A fórmula musical, inspirado no rock-desfibriilhador do pós-punk, é tão simples quanto clássica. É o chamado “desenrasca”, não há virtuosismos nem estudos clássicos para ninguém, parece mais provável que tenham pegado nos instrumentos e toma cá disto, siga para a garagem berrar e tocar contra tudo o que aflige.

O vocalista, Charlie Steen, tem ar de bom diabo, sorriso de esgrouviado, haveria de prová-lo durante o concerto. Começou de óculos escuros na cara, a olhar nos olhos o público que estava junto ao palco principal do Super Bock Super Rock, então ainda com o sol a brilhar (estava pouca gente, sintoma do que se seguiria por todo o recinto até à madrugada). E gritava “what you see is what you get” com aquele sotaque britânico nada disfarçado.

Apesar dos poucos espectadores, bastante menos do que o que tiveram por exemplo em Paredes de Coura, no verão passado, com os Shame não há concertos para cumprir calendário. Era preciso aquecer os ânimos para mais tarde os incendiar e o frontman desfez-se em elogios — “you look so beautiful so goddam perfect”, lá de cima pelos vistos parecíamos “lindos como a porra”. Charme britânico. Eles são os Shame, diziam. Vieram do “sul de Londres” e querem, dizemos nós, conquistar o mundo sem floreados pop.

A tensão e o nervo (dois segredos do êxito do pós-punk de Manchester, que tão bem devem conhecer) ouve-se neles permanentemente, nas guitarras, no baixo e na bateria. Ainda o concerto ia na ponta final e já cerveja voava vinda sabe-se lá de onde. Com o tempo, o vocalista descompôs-se, abriu a camisa até a atirar fora, tirou os óculos escuros, gritou que se fartou aquelas canções urgentes que não pedem licença para rasgar e pontapeou uma garrafa de água molhando toda a gente cá em baixo. O baixista acompanhou-o. Pontapeou o ar, atirou cabos de microfone de um lado para o outro, obrigou um técnico a correr aflito pelo palco para tentar segurar os estragos e montar tudo novamente.

Eles riam-se, continuavam sem travões, dispararam o single “One Rizla” que alguns conheciam e cantaram, talvez a canção de todo o alinhamento com melhor rácio força-melodia.
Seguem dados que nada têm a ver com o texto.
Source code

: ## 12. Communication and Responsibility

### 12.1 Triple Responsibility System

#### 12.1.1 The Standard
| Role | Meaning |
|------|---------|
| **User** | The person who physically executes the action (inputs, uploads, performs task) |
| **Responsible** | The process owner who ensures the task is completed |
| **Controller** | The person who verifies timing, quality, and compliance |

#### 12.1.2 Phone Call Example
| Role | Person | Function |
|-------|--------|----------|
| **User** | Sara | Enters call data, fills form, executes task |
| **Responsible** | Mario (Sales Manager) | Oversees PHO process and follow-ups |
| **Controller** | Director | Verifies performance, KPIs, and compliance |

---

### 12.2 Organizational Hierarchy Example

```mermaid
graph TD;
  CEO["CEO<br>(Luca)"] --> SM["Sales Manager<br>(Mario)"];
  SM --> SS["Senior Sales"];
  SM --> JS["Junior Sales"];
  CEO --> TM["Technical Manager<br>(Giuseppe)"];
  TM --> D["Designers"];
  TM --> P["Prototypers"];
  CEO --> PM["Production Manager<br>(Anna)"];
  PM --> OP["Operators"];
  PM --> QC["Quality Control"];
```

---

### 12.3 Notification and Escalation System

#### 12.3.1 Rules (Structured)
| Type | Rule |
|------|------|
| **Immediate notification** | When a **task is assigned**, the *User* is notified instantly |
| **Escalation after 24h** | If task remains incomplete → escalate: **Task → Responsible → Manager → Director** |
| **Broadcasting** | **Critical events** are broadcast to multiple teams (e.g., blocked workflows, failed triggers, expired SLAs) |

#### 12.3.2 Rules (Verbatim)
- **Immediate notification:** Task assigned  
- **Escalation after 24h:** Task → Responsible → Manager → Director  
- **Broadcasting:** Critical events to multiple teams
Daí em diante, o público que tinham pela frente, já mais volumoso, estava mais do que rendido. E o vocalista acelerou, atirou-se para cima das pessoas, fez crowdsurfing, bateu no peito estilo Tarzan, correu pelo fosso, foi gritar aos ouvidos de quem estava ali a vê-los. Lá está: um bom diabo à frente de uma banda de putos inquietos e desassossegados, todos com sangue a ferver no corpo, pose mal comportada de quem quer seguir os passos dos compatriotas Idles, mas com o seu próprio caminho.

Foi bonito, ainda que tenha parecido deslocado. Quem foi ver Kaytranada e os Phoenix mais tarde não quis grande coisa com eles mais cedo (houve algumas dezenas de exceções à regra, é certo) e o festival está mais virado para a pop eletrónica animada e ligeira dos dois primeiros dias e para o hip-hop na madrugada do segundo e de todo o terceiro, do que para o rock. Mas esta pandilha de miúdos não se deu por derrotada e ainda haveremos de ouvir falar mais dos Shame, se a energia mostrada em palco e no primeiro disco (editado em 2018) forem transpostas para o próximo álbum. Até lá, é guardar na memória aqueles sorrisos diabólicos, a certeza de que num concerto rock é importante sentir isto: que durante uma hora tudo pode acontecer.